Instructions for the task -
Answer with nothing but the number of lines in the listing below that contain "content".

Given data: Begin

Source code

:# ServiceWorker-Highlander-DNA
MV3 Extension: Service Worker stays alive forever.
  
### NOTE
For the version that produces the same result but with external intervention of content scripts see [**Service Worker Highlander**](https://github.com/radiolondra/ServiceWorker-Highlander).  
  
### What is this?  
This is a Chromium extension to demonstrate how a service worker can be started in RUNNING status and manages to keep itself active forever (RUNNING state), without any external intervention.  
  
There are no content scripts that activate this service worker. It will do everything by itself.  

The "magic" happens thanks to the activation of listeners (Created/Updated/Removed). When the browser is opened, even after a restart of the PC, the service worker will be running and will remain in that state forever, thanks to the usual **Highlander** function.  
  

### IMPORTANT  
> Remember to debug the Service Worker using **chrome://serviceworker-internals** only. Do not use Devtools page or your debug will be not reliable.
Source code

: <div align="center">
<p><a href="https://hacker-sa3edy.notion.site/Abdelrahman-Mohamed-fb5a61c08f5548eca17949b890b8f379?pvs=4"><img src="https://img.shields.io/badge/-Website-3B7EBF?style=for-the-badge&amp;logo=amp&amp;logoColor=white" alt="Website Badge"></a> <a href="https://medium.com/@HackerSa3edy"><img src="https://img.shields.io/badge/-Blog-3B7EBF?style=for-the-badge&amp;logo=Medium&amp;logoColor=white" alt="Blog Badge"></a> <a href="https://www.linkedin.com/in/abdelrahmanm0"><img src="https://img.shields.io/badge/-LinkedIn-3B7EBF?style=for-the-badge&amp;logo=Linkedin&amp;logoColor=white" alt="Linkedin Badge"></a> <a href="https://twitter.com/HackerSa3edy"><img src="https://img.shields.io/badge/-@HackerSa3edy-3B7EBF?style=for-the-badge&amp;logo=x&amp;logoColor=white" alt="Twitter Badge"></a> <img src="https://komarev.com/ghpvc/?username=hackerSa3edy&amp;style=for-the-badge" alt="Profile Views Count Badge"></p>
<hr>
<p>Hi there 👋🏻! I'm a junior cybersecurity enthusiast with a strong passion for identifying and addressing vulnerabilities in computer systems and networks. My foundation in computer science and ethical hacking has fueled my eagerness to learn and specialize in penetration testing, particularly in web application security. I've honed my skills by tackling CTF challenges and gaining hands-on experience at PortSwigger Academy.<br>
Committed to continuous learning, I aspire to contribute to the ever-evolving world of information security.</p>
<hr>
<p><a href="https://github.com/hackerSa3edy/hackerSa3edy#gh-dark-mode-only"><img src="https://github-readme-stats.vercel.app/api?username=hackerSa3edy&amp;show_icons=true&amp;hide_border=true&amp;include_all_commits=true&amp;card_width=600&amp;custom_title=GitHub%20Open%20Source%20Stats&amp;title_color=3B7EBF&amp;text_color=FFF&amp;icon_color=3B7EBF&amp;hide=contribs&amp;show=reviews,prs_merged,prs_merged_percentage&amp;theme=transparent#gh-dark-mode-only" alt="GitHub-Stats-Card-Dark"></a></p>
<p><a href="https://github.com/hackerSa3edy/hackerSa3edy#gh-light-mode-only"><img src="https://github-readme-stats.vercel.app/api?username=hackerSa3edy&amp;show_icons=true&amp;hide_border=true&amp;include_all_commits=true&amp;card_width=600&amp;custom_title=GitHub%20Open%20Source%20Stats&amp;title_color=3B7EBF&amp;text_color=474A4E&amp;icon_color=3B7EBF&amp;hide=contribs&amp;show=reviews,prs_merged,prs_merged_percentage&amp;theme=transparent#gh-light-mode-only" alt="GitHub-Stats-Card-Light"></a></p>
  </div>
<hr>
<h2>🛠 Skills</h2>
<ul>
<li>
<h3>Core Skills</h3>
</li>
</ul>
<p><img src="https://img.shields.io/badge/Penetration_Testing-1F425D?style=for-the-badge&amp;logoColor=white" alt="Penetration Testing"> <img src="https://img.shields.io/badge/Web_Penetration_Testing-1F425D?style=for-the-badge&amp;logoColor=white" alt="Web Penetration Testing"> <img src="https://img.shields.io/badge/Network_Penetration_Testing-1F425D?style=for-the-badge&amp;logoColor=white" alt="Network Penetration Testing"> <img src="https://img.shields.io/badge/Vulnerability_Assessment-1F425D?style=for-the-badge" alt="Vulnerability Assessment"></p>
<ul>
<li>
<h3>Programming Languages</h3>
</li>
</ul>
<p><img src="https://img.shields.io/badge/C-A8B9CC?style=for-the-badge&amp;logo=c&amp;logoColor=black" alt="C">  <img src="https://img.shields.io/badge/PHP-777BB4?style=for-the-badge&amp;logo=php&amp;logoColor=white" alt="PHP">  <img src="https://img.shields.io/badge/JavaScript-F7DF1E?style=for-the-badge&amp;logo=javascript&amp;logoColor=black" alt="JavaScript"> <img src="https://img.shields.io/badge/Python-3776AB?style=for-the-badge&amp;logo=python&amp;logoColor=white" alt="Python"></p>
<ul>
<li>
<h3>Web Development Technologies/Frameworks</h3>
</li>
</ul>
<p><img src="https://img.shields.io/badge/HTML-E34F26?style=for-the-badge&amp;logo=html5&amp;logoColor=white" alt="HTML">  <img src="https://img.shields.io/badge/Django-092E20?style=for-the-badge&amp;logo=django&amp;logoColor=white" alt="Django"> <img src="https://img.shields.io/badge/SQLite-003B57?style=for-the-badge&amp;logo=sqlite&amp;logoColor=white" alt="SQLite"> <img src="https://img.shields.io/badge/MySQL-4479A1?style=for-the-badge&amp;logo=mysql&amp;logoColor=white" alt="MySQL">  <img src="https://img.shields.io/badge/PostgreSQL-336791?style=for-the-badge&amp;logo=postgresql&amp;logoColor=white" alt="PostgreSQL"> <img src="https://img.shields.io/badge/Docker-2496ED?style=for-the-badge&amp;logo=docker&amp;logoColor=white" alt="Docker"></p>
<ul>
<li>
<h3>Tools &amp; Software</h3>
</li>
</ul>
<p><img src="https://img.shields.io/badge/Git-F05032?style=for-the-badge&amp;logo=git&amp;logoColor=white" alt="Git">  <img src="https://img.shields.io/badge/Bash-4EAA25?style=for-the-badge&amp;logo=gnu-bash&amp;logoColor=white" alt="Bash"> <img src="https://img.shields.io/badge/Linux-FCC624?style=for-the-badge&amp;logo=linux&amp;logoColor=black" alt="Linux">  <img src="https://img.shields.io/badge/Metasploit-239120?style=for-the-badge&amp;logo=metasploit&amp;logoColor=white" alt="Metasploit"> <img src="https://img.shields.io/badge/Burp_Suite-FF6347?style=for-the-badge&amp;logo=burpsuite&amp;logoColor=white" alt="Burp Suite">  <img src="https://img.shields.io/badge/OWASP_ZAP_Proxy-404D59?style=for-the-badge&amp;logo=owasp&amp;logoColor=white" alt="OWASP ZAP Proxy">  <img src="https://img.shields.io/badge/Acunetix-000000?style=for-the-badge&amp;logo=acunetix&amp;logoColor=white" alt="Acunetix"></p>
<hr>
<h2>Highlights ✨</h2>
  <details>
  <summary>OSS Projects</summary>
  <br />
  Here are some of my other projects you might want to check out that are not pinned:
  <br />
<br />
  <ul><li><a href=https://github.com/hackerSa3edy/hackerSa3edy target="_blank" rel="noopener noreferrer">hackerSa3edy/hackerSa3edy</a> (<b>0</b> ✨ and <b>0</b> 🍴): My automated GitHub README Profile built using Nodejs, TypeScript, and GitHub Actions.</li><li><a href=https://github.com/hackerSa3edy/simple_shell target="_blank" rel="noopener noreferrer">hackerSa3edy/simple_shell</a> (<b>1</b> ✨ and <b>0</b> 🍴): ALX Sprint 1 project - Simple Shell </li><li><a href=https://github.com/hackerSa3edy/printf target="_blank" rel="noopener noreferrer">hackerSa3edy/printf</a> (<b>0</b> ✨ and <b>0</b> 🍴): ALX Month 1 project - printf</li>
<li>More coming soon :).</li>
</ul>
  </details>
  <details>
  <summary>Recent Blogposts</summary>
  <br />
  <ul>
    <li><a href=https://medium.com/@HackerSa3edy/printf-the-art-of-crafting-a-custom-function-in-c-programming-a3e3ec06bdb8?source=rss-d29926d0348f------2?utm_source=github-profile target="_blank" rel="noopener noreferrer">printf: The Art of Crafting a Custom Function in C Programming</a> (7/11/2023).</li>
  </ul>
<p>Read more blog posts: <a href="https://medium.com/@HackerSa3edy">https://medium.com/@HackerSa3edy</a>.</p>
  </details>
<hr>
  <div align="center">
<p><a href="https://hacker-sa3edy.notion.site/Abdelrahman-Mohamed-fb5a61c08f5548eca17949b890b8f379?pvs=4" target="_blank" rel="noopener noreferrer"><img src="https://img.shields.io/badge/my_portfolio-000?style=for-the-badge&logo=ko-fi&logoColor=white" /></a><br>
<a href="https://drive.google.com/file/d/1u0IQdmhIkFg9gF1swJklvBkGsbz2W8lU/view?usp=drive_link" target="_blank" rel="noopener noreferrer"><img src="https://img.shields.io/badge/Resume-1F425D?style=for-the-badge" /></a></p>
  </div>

Given data: End

Task output -
2